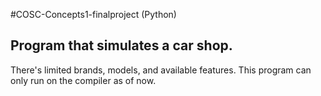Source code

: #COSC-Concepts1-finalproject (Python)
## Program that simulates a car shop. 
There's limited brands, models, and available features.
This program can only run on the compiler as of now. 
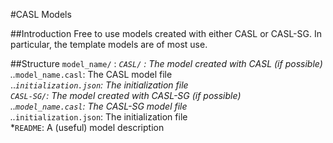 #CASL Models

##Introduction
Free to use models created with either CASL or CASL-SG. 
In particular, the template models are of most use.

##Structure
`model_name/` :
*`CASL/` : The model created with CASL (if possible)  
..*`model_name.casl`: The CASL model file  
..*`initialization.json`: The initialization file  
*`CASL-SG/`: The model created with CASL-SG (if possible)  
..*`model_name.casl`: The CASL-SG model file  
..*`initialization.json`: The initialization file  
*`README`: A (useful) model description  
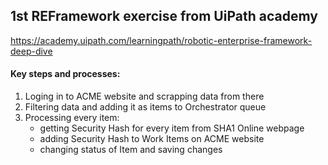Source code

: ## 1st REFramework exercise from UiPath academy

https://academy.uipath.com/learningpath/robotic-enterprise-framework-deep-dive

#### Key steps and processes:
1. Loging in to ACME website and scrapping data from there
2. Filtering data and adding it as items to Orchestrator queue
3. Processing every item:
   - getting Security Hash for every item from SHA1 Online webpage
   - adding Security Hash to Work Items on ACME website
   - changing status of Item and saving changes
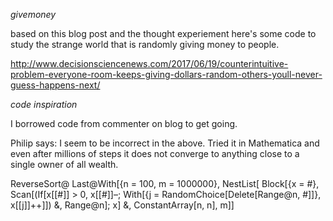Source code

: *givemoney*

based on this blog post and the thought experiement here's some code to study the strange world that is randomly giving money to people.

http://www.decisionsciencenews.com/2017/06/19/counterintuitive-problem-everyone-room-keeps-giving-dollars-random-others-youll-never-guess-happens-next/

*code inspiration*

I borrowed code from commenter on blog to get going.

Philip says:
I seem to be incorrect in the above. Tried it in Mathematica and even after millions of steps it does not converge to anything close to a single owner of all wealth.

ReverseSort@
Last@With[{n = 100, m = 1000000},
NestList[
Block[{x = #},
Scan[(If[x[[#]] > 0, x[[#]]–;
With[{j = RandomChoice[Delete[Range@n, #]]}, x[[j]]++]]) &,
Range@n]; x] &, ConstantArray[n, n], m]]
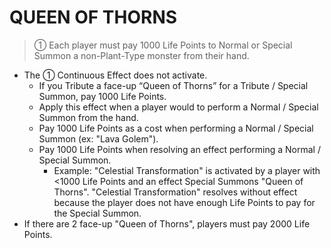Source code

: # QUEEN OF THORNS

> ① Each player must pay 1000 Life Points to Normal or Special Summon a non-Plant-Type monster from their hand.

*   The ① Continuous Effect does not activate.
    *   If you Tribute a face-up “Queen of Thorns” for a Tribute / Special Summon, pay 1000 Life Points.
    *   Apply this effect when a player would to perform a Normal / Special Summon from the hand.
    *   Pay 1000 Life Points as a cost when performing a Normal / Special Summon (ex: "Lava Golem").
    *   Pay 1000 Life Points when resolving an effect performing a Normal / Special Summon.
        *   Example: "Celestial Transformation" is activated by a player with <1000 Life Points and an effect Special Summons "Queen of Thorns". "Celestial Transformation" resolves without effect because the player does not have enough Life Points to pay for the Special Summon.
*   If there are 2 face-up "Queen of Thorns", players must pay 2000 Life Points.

-=-=-=-=-

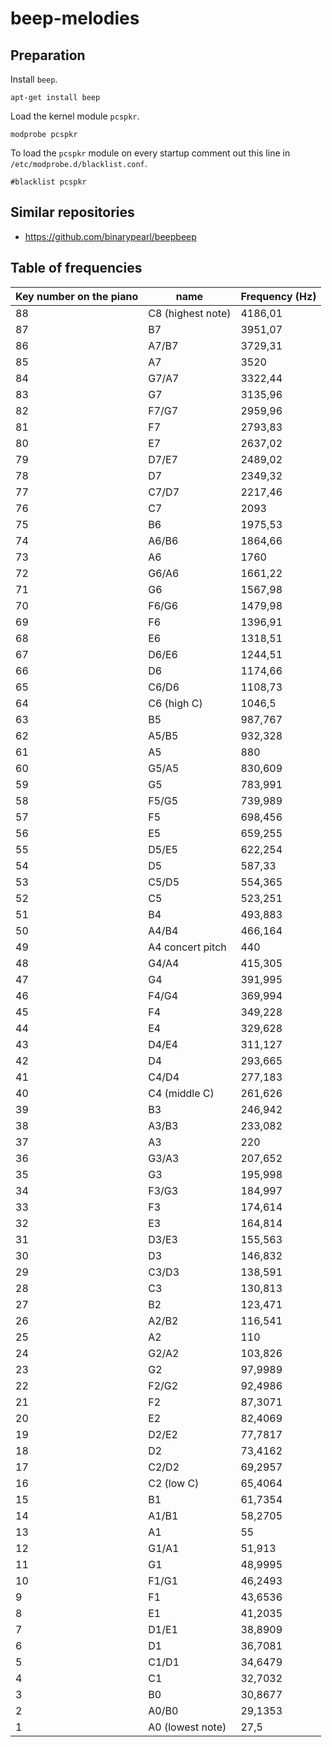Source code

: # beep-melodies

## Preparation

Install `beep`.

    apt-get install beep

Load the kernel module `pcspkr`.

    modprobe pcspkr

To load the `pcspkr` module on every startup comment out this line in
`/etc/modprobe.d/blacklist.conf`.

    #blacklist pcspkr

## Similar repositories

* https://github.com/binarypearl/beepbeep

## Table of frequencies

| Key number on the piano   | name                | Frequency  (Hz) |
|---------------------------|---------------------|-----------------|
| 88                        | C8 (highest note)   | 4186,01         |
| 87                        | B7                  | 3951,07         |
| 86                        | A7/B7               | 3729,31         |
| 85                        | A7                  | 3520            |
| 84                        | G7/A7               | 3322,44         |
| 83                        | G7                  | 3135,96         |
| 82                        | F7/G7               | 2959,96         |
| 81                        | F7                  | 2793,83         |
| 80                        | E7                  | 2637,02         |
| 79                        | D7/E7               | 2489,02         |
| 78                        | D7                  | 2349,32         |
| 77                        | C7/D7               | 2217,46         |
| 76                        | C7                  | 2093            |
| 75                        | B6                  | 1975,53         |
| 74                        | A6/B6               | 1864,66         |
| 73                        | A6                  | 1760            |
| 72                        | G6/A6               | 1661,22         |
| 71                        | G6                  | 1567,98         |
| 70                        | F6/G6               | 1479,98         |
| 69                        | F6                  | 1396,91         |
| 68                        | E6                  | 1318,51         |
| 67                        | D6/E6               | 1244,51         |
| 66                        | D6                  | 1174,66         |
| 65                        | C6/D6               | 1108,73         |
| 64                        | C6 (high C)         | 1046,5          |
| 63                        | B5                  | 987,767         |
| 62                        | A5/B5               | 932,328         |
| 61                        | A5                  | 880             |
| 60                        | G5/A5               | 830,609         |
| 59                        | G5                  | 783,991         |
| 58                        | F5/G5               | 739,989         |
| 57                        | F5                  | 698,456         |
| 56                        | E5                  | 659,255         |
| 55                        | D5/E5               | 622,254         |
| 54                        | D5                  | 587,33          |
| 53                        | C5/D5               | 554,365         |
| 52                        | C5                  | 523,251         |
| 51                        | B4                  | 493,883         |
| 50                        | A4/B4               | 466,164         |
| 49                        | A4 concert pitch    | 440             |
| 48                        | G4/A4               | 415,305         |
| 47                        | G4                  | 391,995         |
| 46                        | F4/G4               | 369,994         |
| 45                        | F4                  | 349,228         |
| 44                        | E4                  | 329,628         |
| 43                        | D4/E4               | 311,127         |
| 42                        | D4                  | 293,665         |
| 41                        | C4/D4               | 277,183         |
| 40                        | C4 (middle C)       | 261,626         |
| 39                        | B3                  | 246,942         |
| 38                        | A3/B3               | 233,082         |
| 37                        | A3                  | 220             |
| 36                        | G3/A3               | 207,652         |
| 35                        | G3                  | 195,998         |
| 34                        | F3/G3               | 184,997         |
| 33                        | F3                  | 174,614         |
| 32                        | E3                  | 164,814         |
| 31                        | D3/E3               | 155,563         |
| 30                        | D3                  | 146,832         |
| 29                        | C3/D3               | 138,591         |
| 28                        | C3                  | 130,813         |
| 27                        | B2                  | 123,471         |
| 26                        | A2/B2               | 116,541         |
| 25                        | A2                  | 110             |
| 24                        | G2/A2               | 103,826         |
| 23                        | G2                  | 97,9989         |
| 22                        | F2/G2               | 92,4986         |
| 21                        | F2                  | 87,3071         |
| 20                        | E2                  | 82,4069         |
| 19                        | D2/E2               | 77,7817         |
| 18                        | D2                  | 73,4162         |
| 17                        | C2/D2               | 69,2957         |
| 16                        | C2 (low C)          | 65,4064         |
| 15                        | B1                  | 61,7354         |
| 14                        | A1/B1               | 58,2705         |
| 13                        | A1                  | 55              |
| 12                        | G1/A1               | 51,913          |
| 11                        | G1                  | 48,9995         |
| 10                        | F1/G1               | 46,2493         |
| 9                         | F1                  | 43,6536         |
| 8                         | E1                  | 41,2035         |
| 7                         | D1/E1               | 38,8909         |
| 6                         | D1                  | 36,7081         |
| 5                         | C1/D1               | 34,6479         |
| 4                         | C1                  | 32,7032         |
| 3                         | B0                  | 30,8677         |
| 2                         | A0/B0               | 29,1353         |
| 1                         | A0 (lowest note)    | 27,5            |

-=-=-=-=-

What you need to do
Leaving out all pictures, set down exactly the lines of the material above, from the line with "ReverseSort@" to the line with "2000 Life Points." inclusive, and no others.

Exercise result
ReverseSort@
Last@With[{n = 100, m = 1000000},
NestList[
Block[{x = #},
Scan[(If[x[[#]] > 0, x[[#]]–;
With[{j = RandomChoice[Delete[Range@n, #]]}, x[[j]]++]]) &,
Range@n]; x] &, ConstantArray[n, n], m]]
Source code

: # QUEEN OF THORNS

> ① Each player must pay 1000 Life Points to Normal or Special Summon a non-Plant-Type monster from their hand.

*   The ① Continuous Effect does not activate.
    *   If you Tribute a face-up “Queen of Thorns” for a Tribute / Special Summon, pay 1000 Life Points.
    *   Apply this effect when a player would to perform a Normal / Special Summon from the hand.
    *   Pay 1000 Life Points as a cost when performing a Normal / Special Summon (ex: "Lava Golem").
    *   Pay 1000 Life Points when resolving an effect performing a Normal / Special Summon.
        *   Example: "Celestial Transformation" is activated by a player with <1000 Life Points and an effect Special Summons "Queen of Thorns". "Celestial Transformation" resolves without effect because the player does not have enough Life Points to pay for the Special Summon.
*   If there are 2 face-up "Queen of Thorns", players must pay 2000 Life Points.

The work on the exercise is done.